Enfin, il faudra être attentif à la base génétique des plantations mises en place, surtout si le matériel introduit est utilisé localement: la pollution génétique accidentelle peut aboutir à la perte irrémédiable dans les peuplements naturels environnants de caractères importants pour l’adaptation locale. De même, la durabilité à long terme des plantations clonales ou issues de multiplication végétative est conditionnée par un suivi rigoureux du matériel génétique et de son origine.

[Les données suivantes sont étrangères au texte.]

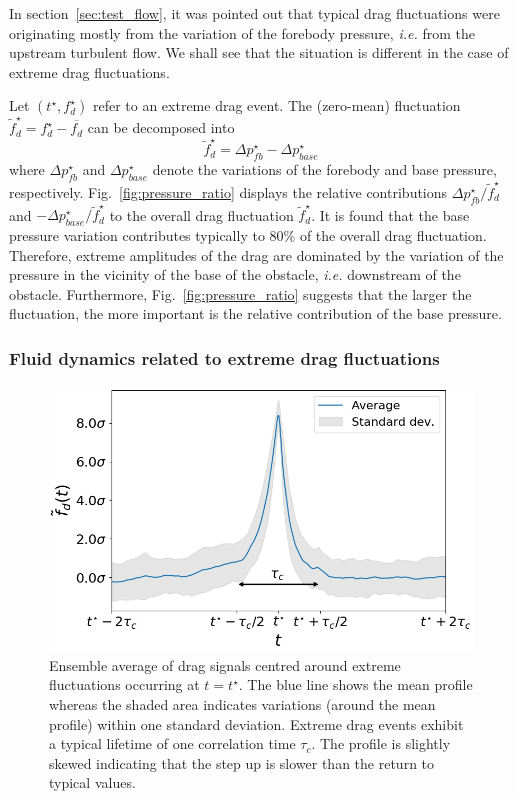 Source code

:\documentclass[pre,aps,floatfix,10pt,superscriptaddress, notitlepage,preprint]{revtex4-1}
\begin{document}
%
In section~\ref{sec:test_flow}, it was pointed out that typical drag fluctuations were originating mostly from the variation of the forebody pressure, \textit{i.e.} from the upstream turbulent flow. We shall see that the situation is different in the case of {extreme} drag fluctuations. 

%
Let $(t^{\star}, f_d^{\star})$ refer to an extreme drag event.
The (zero-mean) fluctuation $\tilde{f}_d^{\star} = f_d^{\star} - \overline{f_d}$ can be  decomposed into 
\begin{equation}
  \tilde{f}_d^{\star} = \Delta p_{fb}^{\star} - \Delta p_{base}^{\star}
\end{equation}
where $\Delta p_{fb}^{\star}$ and $\Delta p_{base}^{\star}$ denote the variations of the forebody and base pressure, respectively.
%
Fig.~\ref{fig:pressure_ratio} displays the relative contributions
$\Delta p_{fb}^{\star}/\tilde{f}_d^{\star}$ and $-\Delta p_{base}^{\star}/\tilde{f}_d^{\star}$ to the overall drag fluctuation $\tilde f_d^{\star}$.
%
It is found that the base pressure variation contributes typically to $80\%$ of the overall drag fluctuation.
Therefore, extreme amplitudes of the drag are dominated by the variation of the pressure in the vicinity of the base of the obstacle, \emph{i.e.} downstream of the obstacle.
Furthermore, Fig.~\ref{fig:pressure_ratio} suggests that the larger the fluctuation, the more important is the relative contribution of the base pressure. 


\subsubsection{Fluid dynamics related to extreme drag fluctuations}
\label{sec:dynamical_aspects}

\begin{figure}
	\centering
	\includegraphics[width=.7\linewidth]{timeseries_extremes/timeseries_extremes.png}
	\caption{\label{fig:timeseries_extremes} Ensemble average of drag signals centred around extreme fluctuations occurring  at $t=t^{\star}$. The blue line shows the mean profile whereas the shaded area indicates variations (around the mean profile) within one standard deviation. Extreme drag events exhibit a typical lifetime of one correlation time $\tau_c$. The profile is slightly skewed indicating that the step up is slower than the return to typical values.}
\end{figure}
\end{document}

Au cours des programmes de domestication, notamment des arbres fruitiers (qui font aussi l’objet de nombreuses autres utilisations), il est important de garder un large éventail de diversité dans les caractères non soumis à la sélection. Les résultats seront différents de ceux visés par les programmes d’obtention de variétés améliorées en agriculture - lesquelles doivent être fixées, homogènes et homozygotes. Il faudra en particulier maintenir le plus grand nombre possible d’options quant à l’utilisation future des produits et donc mettre en place des programmes de domestication souples et adaptables.

Objectifs à long terme: assurer la disponibilité continue de matériel de reproduction amélioré et adapté aux conditions locales pour les espèces prioritaires. Noter et prendre en compte les changements dans l’utilisation finale des produits par les utilisateurs.

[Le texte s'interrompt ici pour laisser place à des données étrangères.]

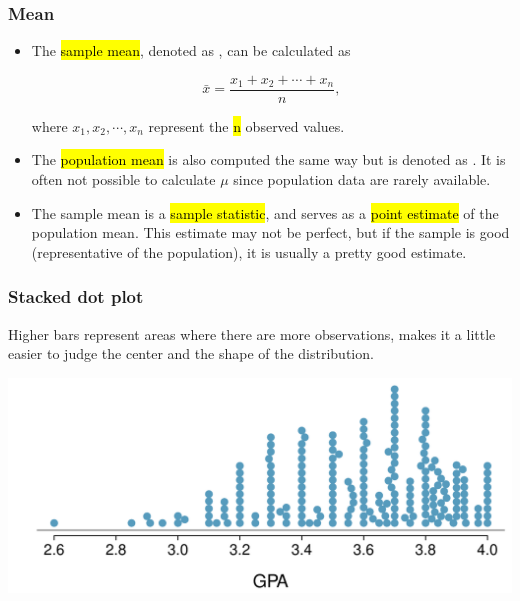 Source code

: 
\begin{frame}
\frametitle{Mean}

\begin{itemize}

\item The \hl{sample mean}, denoted as , can be calculated as

\[ \bar{x} = \frac{x_1 + x_2 + \cdots + x_n}{n}, \]

where $x_1, x_2, \cdots, x_n$ represent the \hl{n} observed values.

\item The \hl{population mean} is also computed the same way but is denoted as \mathhl{\mu}. It is often not possible to calculate $\mu$ since population data are rarely available.

\item The sample mean is a \hl{sample statistic}, and serves as a \hl{point estimate} of the population mean. This estimate may not be perfect, but if the sample is good (representative of the population), it is usually a pretty good estimate. 

\end{itemize}

\end{frame}


\begin{frame}
\frametitle{Stacked dot plot}

Higher bars represent areas where there are more observations, makes it a little easier to judge the center and the shape of the distribution.

\begin{center}
\includegraphics[width=\textwidth]{2-1_numerical_data/figures/gpa_dot_plot/gpa_dot_plot_stacked}
\end{center}

\end{frame}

Objectifs intermédiaires: évaluer la diversité génétique du matériel reproductif des espèces prioritaires. Mettre en place des actions coordonnées de conservation de la diversité d’espèce. Définir l’intensité de sélection ou d’amélioration de chacune des espèces prioritaires.

Activités recommandées pour les espèces prioritaires:

- Identifier, délimiter et protéger les sources de semences (peuplements porte-graine, plantations, groupes d’arbres isolés);

- Mettre en place des réseaux d’échange de matériel génétique en vue de l’installation d’essais de provenance;

- Définir les termes juridiques de l’échange de matériel en vue de son usage expérimental (proposer les conditions d’accès à la ressource génétique et prévoir le cas échéant les implications de son utilisation);

- Développer des protocoles techniques pour les opérations de multiplication végétative: enracinement de boutures, rejuvénélisation des parties adultes, greffes, traitements hormonaux;

- Maintenir en état les collections, les sites expérimentaux, les tests d’élimination, de provenance et de descendance, les vergers à graines, même si les priorités varient soudainement.

Options techniques:

- Choix entre (i) des programmes de sélection et d’amélioration ou (ii) des stratégies à court terme de multiplication végétative;

- Domestication des arbres fruitiers;

- Choix de la méthode d’analyse de la variabilité génétique, compte tenu de l’information recherchée;

- Maintien d’un équilibre entre les efforts dévolus aux espèces indigènes et ceux consentis aux espèces introduites.